Following the initial save of President Trump of broad base tariffs, on April 2, the prices of the shares fell, the volatility measured by the VIX index shot and the treasury yields shot substantially.

In general, these developments are expected to promote the value of the dollar, which is a “safety flight” currency requested by investors in times of crisis and acute uncertainty. Instead, the dollar value also submerged. In fact, in relation to the predictions of a simple economic model, the dollar fell by the greatest margin in the last four years.

This suggests that turbulence in financial markets was more than only the investors obtained “Yippy”, in Trump’s words. It may reflect the beginning of a serious reconsideration by global investors for the performance and management of the United States economy and the dollar.

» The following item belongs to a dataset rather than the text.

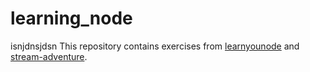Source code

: # learning_node
isnjdnsjdsn
This repository contains exercises from [learnyounode](https://github.com/workshopper/learnyounode) and [stream-adventure](https://github.com/workshopper/stream-adventure).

The US dollar is the most important currency in the world. More than half of all international trade, even among non -American countries, has a price and invoice in dollars. The participation of the lion in international financial transactions is carried out in dollars. And almost 60 percent of the world’s international reserve are in dollars, despite the US GDP., Only comprises approximately a quarter of world income.

As my colleague Mark Sobel and I have explained, the domain of the dollar is derived from the force and dynamism of the US economy, the undisputed stature of our rule of law, the prudence of our formulation of economic policies and our close cooperative relations with our allies. But we have also warned that if the United States abandons these strengths, they pursue reckless commercial and fiscal policies, break trade agreements, intimidate our allies and undermine support for global institutions, this will encourage other countries to look for alternatives to the dollar. Trump has threatened countries with tariffs if they leave the dollar, but nothing could accelerate this process more effectively than reckless actions against our business partners.

Is this process now in progress? They are the first days, but the financial turbulence surrounding Trump’s chaotic rates, and especially the increase in treasure yields combined with the drop in the dollar, is not a good sign. As indicated in the table below, an increase in the volatility of the financial market (the VIX index) after Trump’s announcement triggered a “cash race” due to leverage coverage funds, feeding a sale of treasury in the treasure bonds that led to high yields.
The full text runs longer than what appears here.